Tahlequah Daily Press

Z_CNHI News Service

December 25, 2013

The show goes on

ENID, Okla. — After her Christmas Day afternoon shift at OnCue Express, Karen Ayling just planned to eat her Christmas dinner and relax for the rest of the night.

“Yeah, my husband does the cooking,” said Ayling, who lives in Enid with her co-worker Kelsey Newby and Newby’s two children.

But while everyone else is able to stay home and relax all day, someone has to do the work on Christmas Day.

At the 1623 S. Van Buren location, all the OnCue employees worked four-hour shifts, Ayling said.

“Pretty much everyone works the holidays so we can spend time with our families,” she said. “They keep us all on short shifts.”

A man buying groceries later said to Ayling as he was picking up his bag, “Sorry you have to work today.”

“Nah, it’s all right. We don’t mind,” she replied from behind the register. “It’s short, little shifts.”

Retail and food businesses in Enid reported open on Christmas included convenience stores such as OnCue and Walgreens, iHop, Oakwood Mall’s Oakwood 8 Starplex Cinemas and Chen Garden, Winchell’s Donut House and Family Video.

At Winchell’s Donut House, 308 S. Van Buren, 17-year-old Aroldo Lopez was manning the register Christmas afternoon as part of his family duties.

The Lopezes own and operate the Enid location of the doughnut franchise. Everyone in his family worked Christmas Day, as they do every year, Aroldo Lopez said.

“It’s just, like, in shifts. My grandma works in the mornings, and me or my cousins work after,” he said said. “And it was my turn this year.”

His “pretty big” family, stretched between Enid and southern California, is used to the holiday work day schedule.

“When my shift is over at 7, my mom, sometimes my aunt, my uncle and my dad — they come and they make the doughnuts. In the mornings, we just open our presents.

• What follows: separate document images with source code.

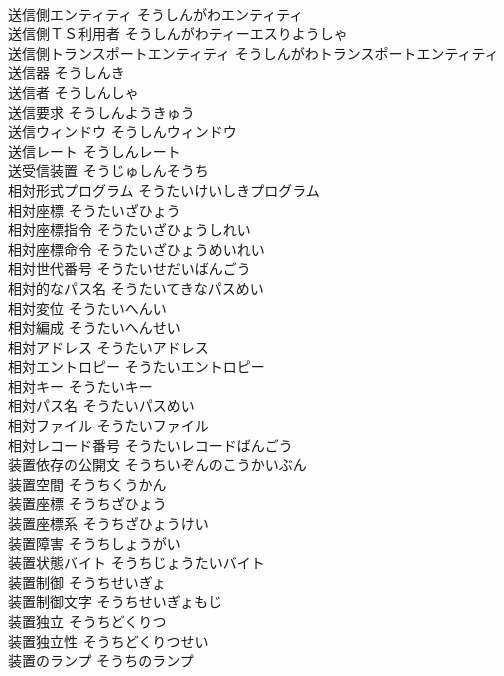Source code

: \documentclass[8pt]{extreport}
\begin{document}
\begin{CJK}{UTF8}{min}
\\	送信側エンティティ	そうしんがわエンティティ	
\\	送信側ＴＳ利用者	そうしんがわティーエスりようしゃ	
\\	送信側トランスポートエンティティ	そうしんがわトランスポートエンティティ	
\\	送信器	そうしんき	
\\	送信者	そうしんしゃ	
\\	送信要求	そうしんようきゅう	
\\	送信ウィンドウ	そうしんウィンドウ	
\\	送信レート	そうしんレート	
\\	送受信装置	そうじゅしんそうち	
\\	相対形式プログラム	そうたいけいしきプログラム	
\\	相対座標	そうたいざひょう	
\\	相対座標指令	そうたいざひょうしれい	
\\	相対座標命令	そうたいざひょうめいれい	
\\	相対世代番号	そうたいせだいばんごう	
\\	相対的なパス名	そうたいてきなパスめい	
\\	相対変位	そうたいへんい	
\\	相対編成	そうたいへんせい	
\\	相対アドレス	そうたいアドレス	
\\	相対エントロピー	そうたいエントロピー	
\\	相対キー	そうたいキー	
\\	相対パス名	そうたいパスめい	
\\	相対ファイル	そうたいファイル	
\\	相対レコード番号	そうたいレコードばんごう	
\\	装置依存の公開文	そうちいぞんのこうかいぶん	
\\	装置空間	そうちくうかん	
\\	装置座標	そうちざひょう	
\\	装置座標系	そうちざひょうけい	
\\	装置障害	そうちしょうがい	
\\	装置状態バイト	そうちじょうたいバイト	
\\	装置制御	そうちせいぎょ	
\\	装置制御文字	そうちせいぎょもじ	
\\	装置独立	そうちどくりつ	
\\	装置独立性	そうちどくりつせい	
\\	装置のランプ	そうちのランプ	

\end{CJK}
\end{document}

Last night, we had our Christmas dinner,” he said.

Family Video, 204 S. Van Buren, opened at noon on Christmas Day. The company keeps its stores open 365 days a year, shift lead Caleb Cabrera, 19, explained Wednesday night, the slowest time of the day for the store.

Cabrera, an NOC student from Mustang, said he thinks people already shopping just want to spend all the gift cards and money they got for the holidays as soon as possible.

“They’re burning a hole in their pocket,” he said.

“Which is great for us, because we get paid extra,” clerk Jared Wheeler, 31, added from his register next to Cabrera’s. Four employees worked at the store Wednesday, including Wheeler and Cabrera, who was working two four-hour shifts to get extra cash.

“We get paid decent,” Wheeler said. “[The customers] aren’t cranky or anything, they’re just out trying to get movies ... and spend time with their families.”